The mutagenic activities of 6-nitrochrysene (6-NC) and its previously identified metabolites were evaluated in Salmonella typhimurium TA100 and TA98 in the presence and absence of metabolic activation by 9000 g supernatant from the livers of rats treated with Aroclor. 6-Aminochrysene (6-AC) and trans-1,2-dihydro-1,2-dihydroxy-6-aminochrysene (1,2-DHD-6-AC) were the most active mutagens in TA100 upon metabolic activation. 6-NC and 6-AC were the most active mutagens in TA100 in the absence of metabolic activation. Upon metabolic activation, 6-AC was the most active in TA98; the other compounds were weak or inactive depending on the conditions of the assay. in the absence of metabolic activation, the mutagenic activities of 6-NC and its metabolites in TA98 were comparable to those observed in TA100. The major metabolite formed upon incubation of [³H]6-NC with S.typhimurium TA100 and 9000 g supernatant from the livers of Aroclor-induced rats was identified as trans-1,2-dihydro-1,2-dihydroxy-6-nitrochrysene (1,2-DHD-6-NC); trans-9, 10-dihydro-9, 10-dihydroxy-6-nitrochrysene and 1,2-dihydroxy-6-nitrochrysene were also identified. The major DNA adduct formed in TA100 under these conditions was chromatographically identical to that previously detected in vivo in the liver and lungs of newborn mice treated with 6-NC, as well as to that obtained upon incubation of 1,2-DHD-6-AC with calf thymus DNA in the presence of rat liver microsomes.

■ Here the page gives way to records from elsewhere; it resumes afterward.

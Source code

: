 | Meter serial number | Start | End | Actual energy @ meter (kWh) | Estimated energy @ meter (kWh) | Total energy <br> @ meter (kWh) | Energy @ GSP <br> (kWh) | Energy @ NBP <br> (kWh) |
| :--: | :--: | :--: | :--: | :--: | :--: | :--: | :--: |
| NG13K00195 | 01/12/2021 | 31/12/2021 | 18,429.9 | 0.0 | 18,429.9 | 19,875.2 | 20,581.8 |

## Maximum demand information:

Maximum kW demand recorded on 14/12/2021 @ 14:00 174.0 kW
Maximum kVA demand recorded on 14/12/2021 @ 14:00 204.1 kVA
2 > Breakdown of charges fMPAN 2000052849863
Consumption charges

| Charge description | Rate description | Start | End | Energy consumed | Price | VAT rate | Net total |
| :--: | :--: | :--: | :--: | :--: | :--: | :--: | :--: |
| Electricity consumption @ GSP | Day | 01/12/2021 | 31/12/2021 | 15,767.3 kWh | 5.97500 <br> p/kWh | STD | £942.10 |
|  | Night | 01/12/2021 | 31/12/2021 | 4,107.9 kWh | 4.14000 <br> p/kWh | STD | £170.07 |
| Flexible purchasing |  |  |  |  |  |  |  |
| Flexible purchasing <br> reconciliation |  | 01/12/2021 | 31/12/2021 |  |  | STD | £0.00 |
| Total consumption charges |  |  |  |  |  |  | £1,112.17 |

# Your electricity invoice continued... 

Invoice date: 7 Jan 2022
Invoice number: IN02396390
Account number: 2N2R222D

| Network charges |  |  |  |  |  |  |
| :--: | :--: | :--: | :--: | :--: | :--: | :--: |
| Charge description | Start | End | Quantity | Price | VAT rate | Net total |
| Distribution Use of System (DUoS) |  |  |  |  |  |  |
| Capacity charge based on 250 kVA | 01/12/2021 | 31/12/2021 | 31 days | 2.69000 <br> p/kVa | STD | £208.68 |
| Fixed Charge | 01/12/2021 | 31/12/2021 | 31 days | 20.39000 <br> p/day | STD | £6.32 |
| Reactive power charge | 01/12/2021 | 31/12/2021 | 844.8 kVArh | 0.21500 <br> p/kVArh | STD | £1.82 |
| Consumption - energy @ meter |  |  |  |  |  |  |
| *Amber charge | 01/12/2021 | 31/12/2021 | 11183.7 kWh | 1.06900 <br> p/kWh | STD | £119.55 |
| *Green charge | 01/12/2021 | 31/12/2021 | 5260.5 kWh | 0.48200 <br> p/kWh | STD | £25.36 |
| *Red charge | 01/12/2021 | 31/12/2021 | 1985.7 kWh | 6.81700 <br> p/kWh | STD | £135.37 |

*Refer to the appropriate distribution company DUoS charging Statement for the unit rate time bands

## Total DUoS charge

The DNA adducts derived from 6-NC in S.typhimurium TA100 without activation were identical to those adducts previously identified after incubation of 6-hydroxylaminochrysene with calf thymus DNA. The results of this study support our hypothesis that the mammalian metabolic activation of 6-NC occurs via ring oxidation to 1,2-DHD-6-NC, nitroreduction to 1,2-DHD-6-AC and, finally, epoxidation to a bay region diol epoxide.